Income before income taxes for the quarter was € 1.9 billion, up 87% from the third quarter 2004. This included restructuring expenses of € 156 million and a gain of € 337 million on the sale of shares in DaimlerChrysler AG. Pre-tax return on average active equity was 29% for the quarter. The gain on the sale of shares in DaimlerChrysler AG, partially offset by restructuring expenses, had a net positive impact on this ratio of three percentage points. For the first nine months of 2005, income before income taxes was € 5.1 billion, after restructuring expenses of € 440 million, a rise of 36% from the prior year period. For the first nine months, reported pre-tax return on average active equity was 28%. Before restructuring expenses and the gain on the sale of DaimlerChrysler AG shares, pre-tax return on average active equity for the first nine months was also 28%. This compares to our published target of 25% for the full year 2005.
Net income for the third quarter 2005 was € 1.0 billion, up 46% versus the third quarter of 2004. The after-tax contribution of the sale of shares in DaimlerChrysler AG was € 37 million, which was more than offset by the negative post-tax impact of restructuring expenses of € 97 million.
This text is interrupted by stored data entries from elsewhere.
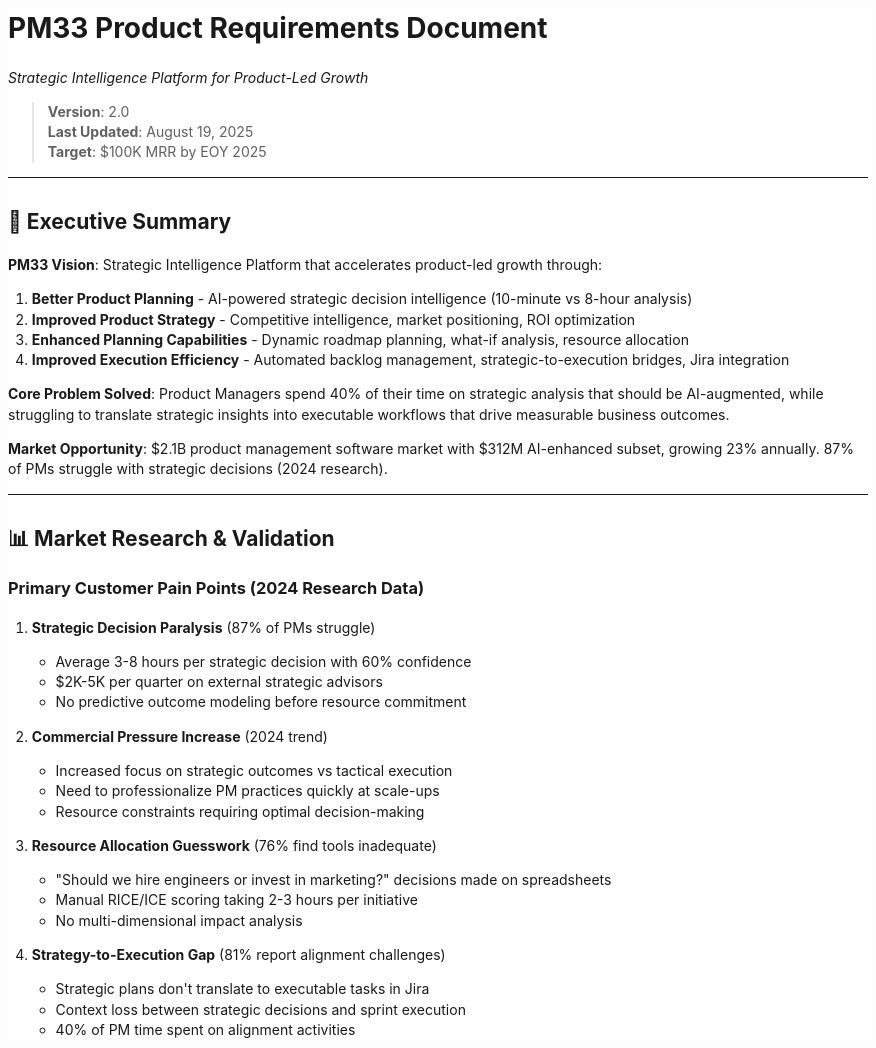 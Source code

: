 # PM33 Product Requirements Document
*Strategic Intelligence Platform for Product-Led Growth*

> **Version**: 2.0  
> **Last Updated**: August 19, 2025  
> **Target**: $100K MRR by EOY 2025  

---

## 🎯 **Executive Summary**

**PM33 Vision**: Strategic Intelligence Platform that accelerates product-led growth through:
1. **Better Product Planning** - AI-powered strategic decision intelligence (10-minute vs 8-hour analysis)
2. **Improved Product Strategy** - Competitive intelligence, market positioning, ROI optimization  
3. **Enhanced Planning Capabilities** - Dynamic roadmap planning, what-if analysis, resource allocation
4. **Improved Execution Efficiency** - Automated backlog management, strategic-to-execution bridges, Jira integration

**Core Problem Solved**: Product Managers spend 40% of their time on strategic analysis that should be AI-augmented, while struggling to translate strategic insights into executable workflows that drive measurable business outcomes.

**Market Opportunity**: $2.1B product management software market with $312M AI-enhanced subset, growing 23% annually. 87% of PMs struggle with strategic decisions (2024 research).

---

## 📊 **Market Research & Validation**

### **Primary Customer Pain Points** (2024 Research Data)

1. **Strategic Decision Paralysis** (87% of PMs struggle)
   - Average 3-8 hours per strategic decision with 60% confidence
   - $2K-5K per quarter on external strategic advisors
   - No predictive outcome modeling before resource commitment

2. **Commercial Pressure Increase** (2024 trend)
   - Increased focus on strategic outcomes vs tactical execution
   - Need to professionalize PM practices quickly at scale-ups
   - Resource constraints requiring optimal decision-making

3. **Resource Allocation Guesswork** (76% find tools inadequate)
   - "Should we hire engineers or invest in marketing?" decisions made on spreadsheets
   - Manual RICE/ICE scoring taking 2-3 hours per initiative
   - No multi-dimensional impact analysis

4. **Strategy-to-Execution Gap** (81% report alignment challenges)
   - Strategic plans don't translate to executable tasks in Jira
   - Context loss between strategic decisions and sprint execution
   - 40% of PM time spent on alignment activities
For the first nine months of 2005, net income was € 3.0 billion, up 34% versus the same period in 2004.
The effective tax rate for the quarter was 47%, including the effect of tax reversal on the gain on the sale of shares in DaimlerChrysler AG. Excluding the tax reversal effect, the effective tax rate was 31%. For the first nine months, the effective tax rate was 40%, or 34% excluding tax reversal effects.
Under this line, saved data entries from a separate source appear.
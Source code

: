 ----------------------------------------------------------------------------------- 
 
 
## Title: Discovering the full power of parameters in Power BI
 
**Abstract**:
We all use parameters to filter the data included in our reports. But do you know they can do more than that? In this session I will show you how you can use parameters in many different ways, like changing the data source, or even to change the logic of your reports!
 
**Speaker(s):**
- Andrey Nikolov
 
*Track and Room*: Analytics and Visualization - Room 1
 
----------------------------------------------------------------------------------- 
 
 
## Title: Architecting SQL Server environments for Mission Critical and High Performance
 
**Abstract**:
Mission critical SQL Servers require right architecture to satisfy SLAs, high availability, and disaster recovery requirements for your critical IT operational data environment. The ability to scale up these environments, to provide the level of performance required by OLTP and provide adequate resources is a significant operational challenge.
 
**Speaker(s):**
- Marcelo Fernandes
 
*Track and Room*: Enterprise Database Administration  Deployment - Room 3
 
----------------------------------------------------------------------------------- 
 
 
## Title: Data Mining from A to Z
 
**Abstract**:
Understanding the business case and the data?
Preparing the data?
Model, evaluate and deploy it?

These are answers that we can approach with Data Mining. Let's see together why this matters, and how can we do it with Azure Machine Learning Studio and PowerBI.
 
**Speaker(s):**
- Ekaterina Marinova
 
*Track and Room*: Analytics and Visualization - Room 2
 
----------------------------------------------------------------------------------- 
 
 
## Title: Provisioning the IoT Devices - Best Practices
Diluted earnings per share for the quarter were € 1.89, up 48% versus € 1.28 in the third quarter 2004. For the first nine months of 2005, diluted earnings per share were € 5.95, up 44% versus € 4.13 in the same period last year.
The Tier I capital ratio at the end of the quarter was 9.0%, compared to 9.1% at the end of the second quarter, and thus remained at the top of the bank’s 8−9% target range. In the third quarter, we repurchased 2.5 million shares for a total consideration of € 184 million. Under the authorization of the last Annual General Meeting, we have the capacity to repurchase up to a total of 54.8 million shares.
The Business Realignment Program continued to progress during the quarter. All organizational alignments have been substantially completed, and personnel measures are proceeding on schedule. The original forecasts for headcount savings, cost savings and costs to achieve remain in place.